Global Warming’s Terrifying New Math

A long and frustrating read from Rolling Stone.

 

Dear Young DFW Whippersnapper Artists

This is a post imploring Dallas/Fort Worth artists to get over themselves and get weird, but it applies to artists everywhere, especially in cities that are not major art centers.

 

Americans Want to Live in a Much More Equal Country (They Just Don’t Realize It)

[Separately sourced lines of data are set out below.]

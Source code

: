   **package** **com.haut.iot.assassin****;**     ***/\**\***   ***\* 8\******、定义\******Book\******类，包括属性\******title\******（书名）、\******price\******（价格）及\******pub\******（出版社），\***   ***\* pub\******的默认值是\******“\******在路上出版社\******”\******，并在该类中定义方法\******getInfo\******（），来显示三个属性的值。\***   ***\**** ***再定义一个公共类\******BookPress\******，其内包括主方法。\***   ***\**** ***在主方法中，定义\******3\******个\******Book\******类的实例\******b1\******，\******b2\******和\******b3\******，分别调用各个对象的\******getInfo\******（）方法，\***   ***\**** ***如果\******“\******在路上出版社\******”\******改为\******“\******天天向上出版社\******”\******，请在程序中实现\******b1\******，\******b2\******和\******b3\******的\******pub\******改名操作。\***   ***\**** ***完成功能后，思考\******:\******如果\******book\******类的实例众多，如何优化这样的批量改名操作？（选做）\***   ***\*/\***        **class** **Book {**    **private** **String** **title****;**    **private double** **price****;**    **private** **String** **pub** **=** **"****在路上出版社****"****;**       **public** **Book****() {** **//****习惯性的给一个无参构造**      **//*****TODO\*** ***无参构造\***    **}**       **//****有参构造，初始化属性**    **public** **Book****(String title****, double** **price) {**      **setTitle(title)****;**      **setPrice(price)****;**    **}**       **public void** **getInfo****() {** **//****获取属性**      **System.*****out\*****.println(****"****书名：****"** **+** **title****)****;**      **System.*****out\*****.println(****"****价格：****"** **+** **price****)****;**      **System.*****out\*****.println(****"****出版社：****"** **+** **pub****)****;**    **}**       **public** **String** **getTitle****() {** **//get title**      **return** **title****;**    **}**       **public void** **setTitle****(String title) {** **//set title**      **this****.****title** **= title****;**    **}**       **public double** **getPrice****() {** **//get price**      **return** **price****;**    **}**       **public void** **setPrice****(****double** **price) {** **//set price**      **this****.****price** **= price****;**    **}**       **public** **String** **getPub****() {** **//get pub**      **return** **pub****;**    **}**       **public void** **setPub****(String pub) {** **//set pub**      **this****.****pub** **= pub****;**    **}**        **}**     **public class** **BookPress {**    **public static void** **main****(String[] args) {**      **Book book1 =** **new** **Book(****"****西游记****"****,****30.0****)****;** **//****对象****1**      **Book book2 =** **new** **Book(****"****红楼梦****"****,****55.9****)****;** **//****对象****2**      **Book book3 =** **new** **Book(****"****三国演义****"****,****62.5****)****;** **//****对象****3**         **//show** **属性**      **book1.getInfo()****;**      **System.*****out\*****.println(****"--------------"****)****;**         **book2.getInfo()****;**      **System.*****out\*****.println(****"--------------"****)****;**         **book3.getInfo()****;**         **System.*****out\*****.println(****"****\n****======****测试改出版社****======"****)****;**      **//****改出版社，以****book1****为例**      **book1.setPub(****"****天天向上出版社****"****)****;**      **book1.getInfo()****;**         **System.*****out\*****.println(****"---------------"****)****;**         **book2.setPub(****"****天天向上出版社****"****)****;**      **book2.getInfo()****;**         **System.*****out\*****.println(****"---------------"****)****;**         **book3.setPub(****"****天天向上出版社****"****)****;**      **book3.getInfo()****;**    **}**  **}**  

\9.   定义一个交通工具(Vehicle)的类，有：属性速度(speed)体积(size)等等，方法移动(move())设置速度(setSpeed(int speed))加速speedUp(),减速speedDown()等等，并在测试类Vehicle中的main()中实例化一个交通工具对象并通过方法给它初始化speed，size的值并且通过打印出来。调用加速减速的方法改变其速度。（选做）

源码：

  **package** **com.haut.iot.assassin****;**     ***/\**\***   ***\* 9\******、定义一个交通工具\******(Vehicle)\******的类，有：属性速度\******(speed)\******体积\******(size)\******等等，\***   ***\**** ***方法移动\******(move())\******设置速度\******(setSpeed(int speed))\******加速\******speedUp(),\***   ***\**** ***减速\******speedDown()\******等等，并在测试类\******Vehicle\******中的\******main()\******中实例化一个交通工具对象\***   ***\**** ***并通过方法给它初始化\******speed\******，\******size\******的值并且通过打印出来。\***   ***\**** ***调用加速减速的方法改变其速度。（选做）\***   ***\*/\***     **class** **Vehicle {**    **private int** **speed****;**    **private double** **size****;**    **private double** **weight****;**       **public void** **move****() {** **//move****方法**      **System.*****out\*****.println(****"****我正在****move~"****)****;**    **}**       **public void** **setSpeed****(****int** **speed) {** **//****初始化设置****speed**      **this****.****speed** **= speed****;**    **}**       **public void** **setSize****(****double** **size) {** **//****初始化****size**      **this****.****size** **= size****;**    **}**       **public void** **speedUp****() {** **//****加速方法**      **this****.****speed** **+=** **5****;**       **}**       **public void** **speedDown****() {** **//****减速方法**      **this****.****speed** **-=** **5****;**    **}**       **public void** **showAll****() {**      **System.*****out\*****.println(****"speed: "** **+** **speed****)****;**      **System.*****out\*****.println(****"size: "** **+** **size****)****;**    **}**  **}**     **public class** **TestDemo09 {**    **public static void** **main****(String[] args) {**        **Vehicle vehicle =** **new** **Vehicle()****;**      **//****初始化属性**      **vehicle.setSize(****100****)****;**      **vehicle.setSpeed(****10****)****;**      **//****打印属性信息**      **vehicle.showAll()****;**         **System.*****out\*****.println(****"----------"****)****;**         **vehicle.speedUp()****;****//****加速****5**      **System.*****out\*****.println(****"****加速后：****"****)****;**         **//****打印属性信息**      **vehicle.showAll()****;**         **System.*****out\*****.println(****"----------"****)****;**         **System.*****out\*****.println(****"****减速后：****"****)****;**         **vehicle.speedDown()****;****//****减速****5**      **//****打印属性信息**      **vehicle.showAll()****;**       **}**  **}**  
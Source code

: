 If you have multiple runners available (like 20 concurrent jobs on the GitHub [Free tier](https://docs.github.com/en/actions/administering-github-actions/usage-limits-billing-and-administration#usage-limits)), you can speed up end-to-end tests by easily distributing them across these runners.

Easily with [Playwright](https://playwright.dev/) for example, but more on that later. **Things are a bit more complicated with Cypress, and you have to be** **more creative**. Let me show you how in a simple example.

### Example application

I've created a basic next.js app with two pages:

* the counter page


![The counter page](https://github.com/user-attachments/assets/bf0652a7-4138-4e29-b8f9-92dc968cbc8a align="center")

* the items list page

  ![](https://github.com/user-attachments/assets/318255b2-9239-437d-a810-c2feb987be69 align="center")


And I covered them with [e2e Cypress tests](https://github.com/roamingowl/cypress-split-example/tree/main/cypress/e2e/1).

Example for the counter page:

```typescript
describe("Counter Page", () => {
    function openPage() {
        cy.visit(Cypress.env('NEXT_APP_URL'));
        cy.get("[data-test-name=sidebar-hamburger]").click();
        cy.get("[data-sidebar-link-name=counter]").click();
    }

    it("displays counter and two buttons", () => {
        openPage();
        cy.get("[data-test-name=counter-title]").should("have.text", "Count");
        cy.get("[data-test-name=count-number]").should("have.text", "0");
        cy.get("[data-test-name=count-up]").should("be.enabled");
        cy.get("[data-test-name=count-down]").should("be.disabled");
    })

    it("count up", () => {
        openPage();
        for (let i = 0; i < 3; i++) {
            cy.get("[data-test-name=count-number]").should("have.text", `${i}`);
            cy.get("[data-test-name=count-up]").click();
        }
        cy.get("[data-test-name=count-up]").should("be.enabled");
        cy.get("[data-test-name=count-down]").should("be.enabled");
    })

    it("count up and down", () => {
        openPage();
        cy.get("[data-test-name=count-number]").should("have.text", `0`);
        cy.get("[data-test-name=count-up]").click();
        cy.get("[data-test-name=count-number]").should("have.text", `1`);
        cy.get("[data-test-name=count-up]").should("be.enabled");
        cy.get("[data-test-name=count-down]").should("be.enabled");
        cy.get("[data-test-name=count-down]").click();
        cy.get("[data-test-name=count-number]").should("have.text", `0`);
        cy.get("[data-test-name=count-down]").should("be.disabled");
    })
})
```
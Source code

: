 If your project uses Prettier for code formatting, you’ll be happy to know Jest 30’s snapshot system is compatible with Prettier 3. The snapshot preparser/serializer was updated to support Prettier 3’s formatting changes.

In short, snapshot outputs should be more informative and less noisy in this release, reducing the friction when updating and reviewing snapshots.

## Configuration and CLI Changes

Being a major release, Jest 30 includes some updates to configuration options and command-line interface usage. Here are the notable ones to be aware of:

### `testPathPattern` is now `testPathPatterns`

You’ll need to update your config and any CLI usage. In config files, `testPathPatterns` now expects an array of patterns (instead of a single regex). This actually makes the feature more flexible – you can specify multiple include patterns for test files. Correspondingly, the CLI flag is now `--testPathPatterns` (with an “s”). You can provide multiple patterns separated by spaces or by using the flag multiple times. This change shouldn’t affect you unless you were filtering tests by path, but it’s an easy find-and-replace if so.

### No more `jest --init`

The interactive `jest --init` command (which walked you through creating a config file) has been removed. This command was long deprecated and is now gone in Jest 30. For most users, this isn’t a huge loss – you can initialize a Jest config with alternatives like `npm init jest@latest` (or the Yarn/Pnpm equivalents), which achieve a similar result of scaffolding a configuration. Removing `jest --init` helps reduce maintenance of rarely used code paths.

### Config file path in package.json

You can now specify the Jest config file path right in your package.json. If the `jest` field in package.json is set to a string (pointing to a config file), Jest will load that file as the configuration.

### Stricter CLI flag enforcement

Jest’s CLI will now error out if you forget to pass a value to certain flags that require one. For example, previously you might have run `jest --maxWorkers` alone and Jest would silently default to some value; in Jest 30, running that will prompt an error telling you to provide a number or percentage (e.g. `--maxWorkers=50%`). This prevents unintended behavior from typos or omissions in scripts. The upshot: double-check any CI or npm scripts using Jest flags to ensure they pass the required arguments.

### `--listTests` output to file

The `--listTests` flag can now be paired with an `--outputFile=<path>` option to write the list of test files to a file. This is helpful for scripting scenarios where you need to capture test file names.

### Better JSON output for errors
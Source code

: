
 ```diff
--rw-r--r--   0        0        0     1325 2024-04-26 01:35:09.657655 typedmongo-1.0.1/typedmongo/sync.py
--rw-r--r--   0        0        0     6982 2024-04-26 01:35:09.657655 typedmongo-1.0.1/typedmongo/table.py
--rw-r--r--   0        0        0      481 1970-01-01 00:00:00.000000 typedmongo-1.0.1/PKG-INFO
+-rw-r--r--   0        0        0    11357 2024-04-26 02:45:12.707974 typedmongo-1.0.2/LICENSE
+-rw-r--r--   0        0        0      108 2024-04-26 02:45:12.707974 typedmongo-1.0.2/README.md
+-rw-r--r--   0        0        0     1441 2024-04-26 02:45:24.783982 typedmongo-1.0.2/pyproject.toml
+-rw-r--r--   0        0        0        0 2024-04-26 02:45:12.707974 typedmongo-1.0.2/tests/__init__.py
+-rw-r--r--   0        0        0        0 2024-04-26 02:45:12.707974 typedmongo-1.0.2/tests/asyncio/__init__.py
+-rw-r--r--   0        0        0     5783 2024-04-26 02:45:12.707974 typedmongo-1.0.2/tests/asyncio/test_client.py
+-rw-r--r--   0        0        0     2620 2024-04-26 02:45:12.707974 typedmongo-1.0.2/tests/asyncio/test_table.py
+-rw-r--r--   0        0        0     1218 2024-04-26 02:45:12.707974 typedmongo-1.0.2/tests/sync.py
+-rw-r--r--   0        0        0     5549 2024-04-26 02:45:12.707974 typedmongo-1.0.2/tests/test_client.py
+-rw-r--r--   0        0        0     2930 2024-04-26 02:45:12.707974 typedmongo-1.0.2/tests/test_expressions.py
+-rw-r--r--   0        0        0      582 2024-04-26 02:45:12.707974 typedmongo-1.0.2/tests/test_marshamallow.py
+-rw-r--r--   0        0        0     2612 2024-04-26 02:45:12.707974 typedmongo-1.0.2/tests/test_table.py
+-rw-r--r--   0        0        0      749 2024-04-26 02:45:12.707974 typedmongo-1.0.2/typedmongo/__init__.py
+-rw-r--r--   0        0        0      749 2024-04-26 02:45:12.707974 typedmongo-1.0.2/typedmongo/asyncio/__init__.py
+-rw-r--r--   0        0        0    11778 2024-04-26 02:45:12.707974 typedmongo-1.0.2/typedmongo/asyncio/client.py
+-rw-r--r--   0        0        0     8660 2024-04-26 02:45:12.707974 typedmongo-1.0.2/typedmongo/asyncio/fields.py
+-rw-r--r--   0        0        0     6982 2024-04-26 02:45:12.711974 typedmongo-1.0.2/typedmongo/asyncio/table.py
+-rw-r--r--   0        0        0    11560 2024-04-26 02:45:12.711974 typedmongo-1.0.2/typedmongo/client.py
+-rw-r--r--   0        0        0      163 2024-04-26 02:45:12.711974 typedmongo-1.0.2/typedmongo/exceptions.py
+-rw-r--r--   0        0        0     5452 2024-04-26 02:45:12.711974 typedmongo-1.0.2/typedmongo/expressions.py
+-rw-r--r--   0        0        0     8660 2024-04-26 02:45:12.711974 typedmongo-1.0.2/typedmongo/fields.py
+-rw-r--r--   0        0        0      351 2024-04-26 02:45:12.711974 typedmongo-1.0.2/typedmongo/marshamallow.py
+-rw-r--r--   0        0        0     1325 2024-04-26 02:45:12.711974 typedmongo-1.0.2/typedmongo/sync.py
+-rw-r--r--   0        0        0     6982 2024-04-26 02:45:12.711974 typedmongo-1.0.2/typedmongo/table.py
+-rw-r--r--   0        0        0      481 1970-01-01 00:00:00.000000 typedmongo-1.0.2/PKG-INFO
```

A fascinating read about income inequality. Americans across the political spectrum want a far more equal society than we have. How we get there is another story.

 

The Veil of Opulence

How do we assess whether a government policy is fair? By imagining its impact on everyone it effects, or only on ourselves or some idealized version of ourselves?

 

Of Ourselves and of Our Origins: Subjects of Art

Peter Schjeldahl talks honestly about what we like about art and why. He cuts through great swaths of bullshit.

 

Speech, Lies and Apathy

Truth in politics probably died a long time ago. Here’s a good obituary spurred by the 2012 presidential campaign.

 

How Capitalism Can Save Art

Camille Paglia on art’s “airless echo chamber.” I don’t agree with everything here, but it’s a fun provocation.

 

A Modest Proposal: Exhibit ‘Bad’ Modern Art

Every art collection has tons of terrible stuff. I think the most memorable painting in the Grand Rapids Art Museum permanent collection is also the worst. (I’ll have to write about that later, stay tuned.)

 

Inside the Secret World of the Data Crunchers Who Helped Obama Win

This is incredible and a little creepy.

 

Seizing ‘Forward’: 3 Steps Obama Must Take to Fight Corruption and Gridlock

Lawrence Lessig, founder of Creative Commons, on what Obama needs to do now.

 

As Not Seen on TV, Restaurant Review: Guy’s American Kitchen & Bar in Times Square

A brutal New York Times review of Guy Fieri’s touristy restaurant. I read somewhere else that the controversy surrounding this review has made the restaurant even more popular. Viva la criticism!

 

Where Do Dwarf-Eating Carp Come From?

The story of Dwarf Fortress, the most difficult and complex video game ever made.